KV cache state is stored in blocks, each block holds multiple tokens. Only full blocks can be shared by multiple requests, thus the block size matters. The block size is a trade-off, larger block size may improve efficiency of compute kernels, but it reduces the likelihood of kv cache state reuse. The block defaults to 128 tokens, this can be changed when the model is built with the trtllm-build command, for example
trtllm-build --tokens_per_block 32 ...
will create a model where one KV cache block can hold 32 tokens. Note that tokens_per_block must be a power of 2.
Offloading to host memory
Offloading to host memory increases likelihood of kv cache reuse. Reusable blocks that are needed for higher priority tasks, like propagating an already running request, are copied to a buffer in host memory instead of being evicted. This greatly extends the amount of memory available for reuse, allowing blocks to remain reusable much longer. On the other hand, offloading of blocks (and subsequent onboarding when a block is reused) has some cost since the blocks must be copied from CPU to GPU memory and vice versa. This cost is negligible on Grace-Hopper machines, and small enough to yield a net benefit for many use cases on x86 machines with Hopper GPUs. Offloading is unlikely to yield benefits on older architectures because of the (relatively) slow link between GPU and host memory.
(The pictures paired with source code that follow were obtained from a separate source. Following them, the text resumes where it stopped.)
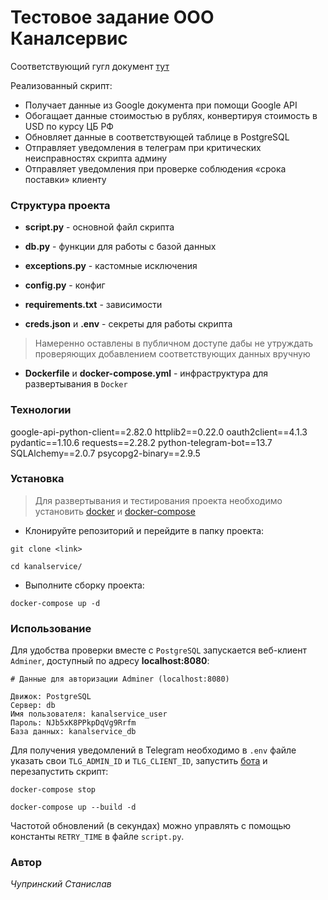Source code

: # Тестовое задание ООО Каналсервис

Соответствующий гугл документ [тут](https://docs.google.com/spreadsheets/d/1L2u--y05cou36Ny_CPsSvG7P0i1YbP2PEb-Rn-3xBx8/edit?usp=share_link)

Реализованный скрипт:

* Получает данные из Google документа при помощи Google API
* Обогащает данные стоимостью в рублях, конвертируя стоимость в USD по курсу ЦБ РФ
* Обновляет данные в соответствующей таблице в PostgreSQL
* Отправляет уведомления в телеграм при критических неисправностях скрипта админу
* Отправляет уведомления при проверке соблюдения «срока поставки» клиенту

### Структура проекта

- **script.py** - основной файл скрипта
- **db.py** - функции для работы с базой данных
- **exceptions.py** - кастомные исключения
- **config.py** - конфиг
- **requirements.txt** - зависимости

- **creds.json** и **.env** - секреты для работы скрипта
> Намеренно оставлены в публичном доступе дабы не утруждать проверяющих добавлением соответствующих данных вручную

- **Dockerfile** и **docker-compose.yml** - инфраструктура для развертывания в `Docker`

### Технологии

google-api-python-client==2.82.0
httplib2==0.22.0
oauth2client==4.1.3
pydantic==1.10.6
requests==2.28.2
python-telegram-bot==13.7
SQLAlchemy==2.0.7
psycopg2-binary==2.9.5

### Установка

> Для развертывания и тестирования проекта необходимо установить [docker](https://docs.docker.com/engine/install/) и [docker-compose](https://docs.docker.com/compose/install/other/)

- Клонируйте репозиторий и перейдите в папку проекта:
```
git clone <link>

cd kanalservice/
```

- Выполните сборку проекта:
```
docker-compose up -d
```

### Использование

Для удобства проверки вместе с `PostgreSQL` запускается веб-клиент `Adminer`, доступный по адресу **localhost:8080**:

```
# Данные для авторизации Adminer (localhost:8080)

Движок: PostgreSQL
Сервер: db
Имя пользователя: kanalservice_user
Пароль: NJb5xK8PPkpDqVg9Rrfm
База данных: kanalservice_db
```

Для получения уведомлений в Telegram необходимо в `.env` файле указать свои `TLG_ADMIN_ID` и `TLG_CLIENT_ID`, запустить [бота]( http://t.me/test_kanalservice_chupss_bot) и перезапустить скрипт:

```
docker-compose stop

docker-compose up --build -d
```

Частотой обновлений (в секундах) можно управлять с помощью константы `RETRY_TIME` в файле `script.py`.

### Автор

*Чупринский Станислав*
If you are running gptManagerBenchmark, you can enable offloading with a command-line switch. For example,
gptManagerBenchmark --kv_host_cache_bytes 45000000000
will create a 45 GiB offloading buffer in host memory. Note that this buffer is pinned memory, allocating a lot of pinned memory on x86 machines can take a substantial amount of time (10s of seconds). This is a one-time cost.
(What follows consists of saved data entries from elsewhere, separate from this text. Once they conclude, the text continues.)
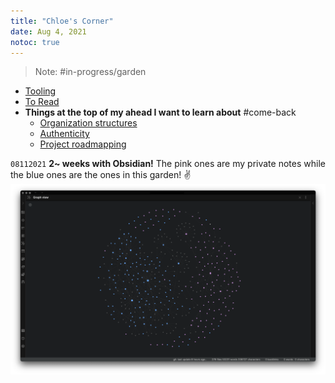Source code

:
 ```yaml
---
title: "Chloe's Corner"
date: Aug 4, 2021
notoc: true
---
```


> Note: #in-progress/garden 

- [Tooling](moc/tooling)
- [To Read](moc/to-read.md)
- **Things at the top of my ahead I want to learn about** #come-back 
	- [Organization structures](notes/career/hr/org-structures.md)
	- [Authenticity](notes/perdev/life-advice/authenticity.md)
	- [Project roadmapping](notes/skills/proj-man/project-roadmapping.md)

`08112021` **2~ weeks with Obsidian!** The pink ones are my private notes while the blue ones are the ones in this garden! ✌️
![obsidian-graph](/notes/photos/obsidian-graph.png)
If you are running a Triton server, you can enable offloading to host memory with the kv_cache_host_memory_bytes parameter. For example, adding this to your model config file will create a 45 GiB offloading buffer in host memory.
parameters: {
key: "kv_cache_host_memory_bytes"
value: {
string_value: "45000000000"
}
}
If you are writing your own application using Executor API, you can enable offloading to host by including hostCacheSize=45000000000
when you create the KvCacheConfig
object. This will create a 45 GiB offloading buffer in host memory.
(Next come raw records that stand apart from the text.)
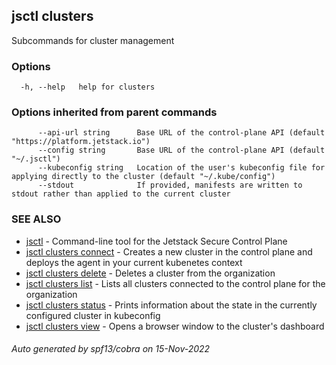 ## jsctl clusters

Subcommands for cluster management

### Options

```
  -h, --help   help for clusters
```

### Options inherited from parent commands

```
      --api-url string      Base URL of the control-plane API (default "https://platform.jetstack.io")
      --config string       Base URL of the control-plane API (default "~/.jsctl")
      --kubeconfig string   Location of the user's kubeconfig file for applying directly to the cluster (default "~/.kube/config")
      --stdout              If provided, manifests are written to stdout rather than applied to the current cluster
```

### SEE ALSO

* [jsctl](jsctl.md)	 - Command-line tool for the Jetstack Secure Control Plane
* [jsctl clusters connect](jsctl_clusters_connect.md)	 - Creates a new cluster in the control plane and deploys the agent in your current kubenetes context
* [jsctl clusters delete](jsctl_clusters_delete.md)	 - Deletes a cluster from the organization
* [jsctl clusters list](jsctl_clusters_list.md)	 - Lists all clusters connected to the control plane for the organization
* [jsctl clusters status](jsctl_clusters_status.md)	 - Prints information about the state in the currently configured cluster in kubeconfig
* [jsctl clusters view](jsctl_clusters_view.md)	 - Opens a browser window to the cluster's dashboard

###### Auto generated by spf13/cobra on 15-Nov-2022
GptManager API has been deprecated, but if you have an existing application that is using GptManager API, you can enable offloading with an optional parameter:
TrtGptModelOptionalParams
class encapsulates the following fields:kvCacheConfig
hostCacheSize
(default:0
) size in bytes of host buffer used to offload kv cache pages upon eviction from gpu memory.
GptSession is scheduled to be obsoleted and does not support kv cache block offloading.